◆ ABOUT THIS EXERCISE
Each entry below is to be duplicated verbatim.

◆ DATA FOR THE TASK
#####

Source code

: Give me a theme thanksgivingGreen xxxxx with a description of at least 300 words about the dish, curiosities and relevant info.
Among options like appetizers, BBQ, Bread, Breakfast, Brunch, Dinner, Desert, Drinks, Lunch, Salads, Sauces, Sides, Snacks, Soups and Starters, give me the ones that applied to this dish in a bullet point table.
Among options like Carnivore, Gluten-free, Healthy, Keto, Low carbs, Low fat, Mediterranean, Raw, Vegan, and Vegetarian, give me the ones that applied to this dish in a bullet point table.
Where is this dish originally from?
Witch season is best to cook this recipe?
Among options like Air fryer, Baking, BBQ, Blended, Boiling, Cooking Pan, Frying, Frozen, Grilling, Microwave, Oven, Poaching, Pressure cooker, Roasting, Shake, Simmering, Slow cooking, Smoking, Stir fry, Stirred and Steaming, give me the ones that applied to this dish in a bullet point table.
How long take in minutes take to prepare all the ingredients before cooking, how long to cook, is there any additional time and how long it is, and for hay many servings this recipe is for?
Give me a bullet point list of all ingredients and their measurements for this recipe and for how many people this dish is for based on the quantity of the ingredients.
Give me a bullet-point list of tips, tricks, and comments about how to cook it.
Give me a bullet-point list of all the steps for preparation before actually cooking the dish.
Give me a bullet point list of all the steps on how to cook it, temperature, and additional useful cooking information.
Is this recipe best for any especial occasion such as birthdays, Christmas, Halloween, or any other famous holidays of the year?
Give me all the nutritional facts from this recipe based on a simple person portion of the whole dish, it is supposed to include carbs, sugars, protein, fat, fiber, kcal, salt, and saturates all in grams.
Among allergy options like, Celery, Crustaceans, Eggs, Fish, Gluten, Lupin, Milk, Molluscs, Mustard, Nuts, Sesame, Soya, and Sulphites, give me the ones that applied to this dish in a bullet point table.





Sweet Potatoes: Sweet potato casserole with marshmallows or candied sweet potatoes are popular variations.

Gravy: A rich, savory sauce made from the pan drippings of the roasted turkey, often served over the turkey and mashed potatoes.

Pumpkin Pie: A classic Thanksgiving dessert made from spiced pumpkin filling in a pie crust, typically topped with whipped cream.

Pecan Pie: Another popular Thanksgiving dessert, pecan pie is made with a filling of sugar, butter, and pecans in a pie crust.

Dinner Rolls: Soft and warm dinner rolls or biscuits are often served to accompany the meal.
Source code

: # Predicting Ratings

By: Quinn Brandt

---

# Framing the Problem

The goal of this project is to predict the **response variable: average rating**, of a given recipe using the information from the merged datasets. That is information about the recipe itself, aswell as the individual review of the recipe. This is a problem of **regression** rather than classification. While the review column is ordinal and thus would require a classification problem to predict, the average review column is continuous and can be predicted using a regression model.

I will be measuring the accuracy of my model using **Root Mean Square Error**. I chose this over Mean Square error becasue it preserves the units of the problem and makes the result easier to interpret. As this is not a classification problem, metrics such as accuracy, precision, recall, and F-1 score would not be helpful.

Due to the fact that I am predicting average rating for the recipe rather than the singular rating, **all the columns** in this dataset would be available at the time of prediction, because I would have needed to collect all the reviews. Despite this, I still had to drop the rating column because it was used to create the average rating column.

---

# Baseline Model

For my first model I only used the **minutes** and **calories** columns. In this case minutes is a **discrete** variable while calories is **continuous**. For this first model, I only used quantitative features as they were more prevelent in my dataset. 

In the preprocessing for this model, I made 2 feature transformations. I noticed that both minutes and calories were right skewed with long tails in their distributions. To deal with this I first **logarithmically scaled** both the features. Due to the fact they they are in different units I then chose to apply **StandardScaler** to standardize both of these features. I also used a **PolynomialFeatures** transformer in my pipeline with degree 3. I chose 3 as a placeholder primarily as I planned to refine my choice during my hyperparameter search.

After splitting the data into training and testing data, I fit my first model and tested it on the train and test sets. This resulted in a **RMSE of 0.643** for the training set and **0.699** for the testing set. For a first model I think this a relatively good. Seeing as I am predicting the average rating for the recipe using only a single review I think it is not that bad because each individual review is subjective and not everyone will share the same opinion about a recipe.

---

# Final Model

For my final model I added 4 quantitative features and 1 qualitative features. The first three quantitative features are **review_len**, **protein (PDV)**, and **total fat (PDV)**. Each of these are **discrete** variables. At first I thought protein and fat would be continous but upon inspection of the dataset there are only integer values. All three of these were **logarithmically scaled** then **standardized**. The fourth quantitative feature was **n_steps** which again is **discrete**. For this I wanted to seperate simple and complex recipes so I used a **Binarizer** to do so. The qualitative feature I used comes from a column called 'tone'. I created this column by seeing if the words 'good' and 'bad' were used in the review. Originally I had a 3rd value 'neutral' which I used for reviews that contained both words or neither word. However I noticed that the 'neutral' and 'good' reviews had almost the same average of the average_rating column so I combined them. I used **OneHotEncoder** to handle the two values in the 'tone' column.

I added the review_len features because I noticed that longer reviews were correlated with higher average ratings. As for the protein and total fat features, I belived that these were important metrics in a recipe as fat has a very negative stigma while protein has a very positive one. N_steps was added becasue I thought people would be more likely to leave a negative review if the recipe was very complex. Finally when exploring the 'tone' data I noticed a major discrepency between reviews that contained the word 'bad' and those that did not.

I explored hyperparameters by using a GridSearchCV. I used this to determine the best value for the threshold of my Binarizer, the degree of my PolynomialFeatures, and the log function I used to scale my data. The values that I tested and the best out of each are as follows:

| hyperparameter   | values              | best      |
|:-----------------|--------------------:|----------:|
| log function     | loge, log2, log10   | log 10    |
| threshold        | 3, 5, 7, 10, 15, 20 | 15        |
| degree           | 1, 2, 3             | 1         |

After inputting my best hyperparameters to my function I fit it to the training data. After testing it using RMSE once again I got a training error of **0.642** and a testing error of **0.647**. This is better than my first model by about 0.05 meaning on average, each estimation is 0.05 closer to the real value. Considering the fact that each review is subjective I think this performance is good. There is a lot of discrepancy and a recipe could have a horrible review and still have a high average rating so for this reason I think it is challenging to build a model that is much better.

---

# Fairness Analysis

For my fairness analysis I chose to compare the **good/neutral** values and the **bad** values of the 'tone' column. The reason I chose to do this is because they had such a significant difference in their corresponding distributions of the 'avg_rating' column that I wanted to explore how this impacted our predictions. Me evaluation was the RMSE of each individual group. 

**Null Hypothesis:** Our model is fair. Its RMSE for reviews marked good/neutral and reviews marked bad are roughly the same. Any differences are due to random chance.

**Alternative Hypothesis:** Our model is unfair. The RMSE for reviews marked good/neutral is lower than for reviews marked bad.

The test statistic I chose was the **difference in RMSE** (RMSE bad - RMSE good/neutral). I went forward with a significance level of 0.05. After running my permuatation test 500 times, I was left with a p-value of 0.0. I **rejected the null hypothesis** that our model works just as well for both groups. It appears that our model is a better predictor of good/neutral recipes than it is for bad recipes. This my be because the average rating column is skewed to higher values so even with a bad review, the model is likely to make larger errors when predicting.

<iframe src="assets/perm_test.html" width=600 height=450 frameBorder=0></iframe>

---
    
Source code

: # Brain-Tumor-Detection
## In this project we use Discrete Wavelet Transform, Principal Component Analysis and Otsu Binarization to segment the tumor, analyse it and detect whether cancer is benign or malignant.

#####

◆ EXPECTED ANSWER
Source code

: Give me a theme thanksgivingGreen xxxxx with a description of at least 300 words about the dish, curiosities and relevant info.
Among options like appetizers, BBQ, Bread, Breakfast, Brunch, Dinner, Desert, Drinks, Lunch, Salads, Sauces, Sides, Snacks, Soups and Starters, give me the ones that applied to this dish in a bullet point table.
Among options like Carnivore, Gluten-free, Healthy, Keto, Low carbs, Low fat, Mediterranean, Raw, Vegan, and Vegetarian, give me the ones that applied to this dish in a bullet point table.
Where is this dish originally from?
Witch season is best to cook this recipe?
Among options like Air fryer, Baking, BBQ, Blended, Boiling, Cooking Pan, Frying, Frozen, Grilling, Microwave, Oven, Poaching, Pressure cooker, Roasting, Shake, Simmering, Slow cooking, Smoking, Stir fry, Stirred and Steaming, give me the ones that applied to this dish in a bullet point table.
How long take in minutes take to prepare all the ingredients before cooking, how long to cook, is there any additional time and how long it is, and for hay many servings this recipe is for?
Give me a bullet point list of all ingredients and their measurements for this recipe and for how many people this dish is for based on the quantity of the ingredients.
Give me a bullet-point list of tips, tricks, and comments about how to cook it.
Give me a bullet-point list of all the steps for preparation before actually cooking the dish.
Give me a bullet point list of all the steps on how to cook it, temperature, and additional useful cooking information.
Is this recipe best for any especial occasion such as birthdays, Christmas, Halloween, or any other famous holidays of the year?
Give me all the nutritional facts from this recipe based on a simple person portion of the whole dish, it is supposed to include carbs, sugars, protein, fat, fiber, kcal, salt, and saturates all in grams.
Among allergy options like, Celery, Crustaceans, Eggs, Fish, Gluten, Lupin, Milk, Molluscs, Mustard, Nuts, Sesame, Soya, and Sulphites, give me the ones that applied to this dish in a bullet point table.





Sweet Potatoes: Sweet potato casserole with marshmallows or candied sweet potatoes are popular variations.

Gravy: A rich, savory sauce made from the pan drippings of the roasted turkey, often served over the turkey and mashed potatoes.

Pumpkin Pie: A classic Thanksgiving dessert made from spiced pumpkin filling in a pie crust, typically topped with whipped cream.

Pecan Pie: Another popular Thanksgiving dessert, pecan pie is made with a filling of sugar, butter, and pecans in a pie crust.

Dinner Rolls: Soft and warm dinner rolls or biscuits are often served to accompany the meal.
Source code

: # Predicting Ratings

By: Quinn Brandt

---

# Framing the Problem

The goal of this project is to predict the **response variable: average rating**, of a given recipe using the information from the merged datasets. That is information about the recipe itself, aswell as the individual review of the recipe. This is a problem of **regression** rather than classification. While the review column is ordinal and thus would require a classification problem to predict, the average review column is continuous and can be predicted using a regression model.

I will be measuring the accuracy of my model using **Root Mean Square Error**. I chose this over Mean Square error becasue it preserves the units of the problem and makes the result easier to interpret. As this is not a classification problem, metrics such as accuracy, precision, recall, and F-1 score would not be helpful.

Due to the fact that I am predicting average rating for the recipe rather than the singular rating, **all the columns** in this dataset would be available at the time of prediction, because I would have needed to collect all the reviews. Despite this, I still had to drop the rating column because it was used to create the average rating column.

---

# Baseline Model

For my first model I only used the **minutes** and **calories** columns. In this case minutes is a **discrete** variable while calories is **continuous**. For this first model, I only used quantitative features as they were more prevelent in my dataset. 

In the preprocessing for this model, I made 2 feature transformations. I noticed that both minutes and calories were right skewed with long tails in their distributions. To deal with this I first **logarithmically scaled** both the features. Due to the fact they they are in different units I then chose to apply **StandardScaler** to standardize both of these features. I also used a **PolynomialFeatures** transformer in my pipeline with degree 3. I chose 3 as a placeholder primarily as I planned to refine my choice during my hyperparameter search.

After splitting the data into training and testing data, I fit my first model and tested it on the train and test sets. This resulted in a **RMSE of 0.643** for the training set and **0.699** for the testing set. For a first model I think this a relatively good. Seeing as I am predicting the average rating for the recipe using only a single review I think it is not that bad because each individual review is subjective and not everyone will share the same opinion about a recipe.

---

# Final Model

For my final model I added 4 quantitative features and 1 qualitative features. The first three quantitative features are **review_len**, **protein (PDV)**, and **total fat (PDV)**. Each of these are **discrete** variables. At first I thought protein and fat would be continous but upon inspection of the dataset there are only integer values. All three of these were **logarithmically scaled** then **standardized**. The fourth quantitative feature was **n_steps** which again is **discrete**. For this I wanted to seperate simple and complex recipes so I used a **Binarizer** to do so. The qualitative feature I used comes from a column called 'tone'. I created this column by seeing if the words 'good' and 'bad' were used in the review. Originally I had a 3rd value 'neutral' which I used for reviews that contained both words or neither word. However I noticed that the 'neutral' and 'good' reviews had almost the same average of the average_rating column so I combined them. I used **OneHotEncoder** to handle the two values in the 'tone' column.

I added the review_len features because I noticed that longer reviews were correlated with higher average ratings. As for the protein and total fat features, I belived that these were important metrics in a recipe as fat has a very negative stigma while protein has a very positive one. N_steps was added becasue I thought people would be more likely to leave a negative review if the recipe was very complex. Finally when exploring the 'tone' data I noticed a major discrepency between reviews that contained the word 'bad' and those that did not.

I explored hyperparameters by using a GridSearchCV. I used this to determine the best value for the threshold of my Binarizer, the degree of my PolynomialFeatures, and the log function I used to scale my data. The values that I tested and the best out of each are as follows:

| hyperparameter   | values              | best      |
|:-----------------|--------------------:|----------:|
| log function     | loge, log2, log10   | log 10    |
| threshold        | 3, 5, 7, 10, 15, 20 | 15        |
| degree           | 1, 2, 3             | 1         |

After inputting my best hyperparameters to my function I fit it to the training data. After testing it using RMSE once again I got a training error of **0.642** and a testing error of **0.647**. This is better than my first model by about 0.05 meaning on average, each estimation is 0.05 closer to the real value. Considering the fact that each review is subjective I think this performance is good. There is a lot of discrepancy and a recipe could have a horrible review and still have a high average rating so for this reason I think it is challenging to build a model that is much better.

---

# Fairness Analysis

For my fairness analysis I chose to compare the **good/neutral** values and the **bad** values of the 'tone' column. The reason I chose to do this is because they had such a significant difference in their corresponding distributions of the 'avg_rating' column that I wanted to explore how this impacted our predictions. Me evaluation was the RMSE of each individual group. 

**Null Hypothesis:** Our model is fair. Its RMSE for reviews marked good/neutral and reviews marked bad are roughly the same. Any differences are due to random chance.

**Alternative Hypothesis:** Our model is unfair. The RMSE for reviews marked good/neutral is lower than for reviews marked bad.

The test statistic I chose was the **difference in RMSE** (RMSE bad - RMSE good/neutral). I went forward with a significance level of 0.05. After running my permuatation test 500 times, I was left with a p-value of 0.0. I **rejected the null hypothesis** that our model works just as well for both groups. It appears that our model is a better predictor of good/neutral recipes than it is for bad recipes. This my be because the average rating column is skewed to higher values so even with a bad review, the model is likely to make larger errors when predicting.

<iframe src="assets/perm_test.html" width=600 height=450 frameBorder=0></iframe>

---
    
Source code

: # Brain-Tumor-Detection
## In this project we use Discrete Wavelet Transform, Principal Component Analysis and Otsu Binarization to segment the tumor, analyse it and detect whether cancer is benign or malignant.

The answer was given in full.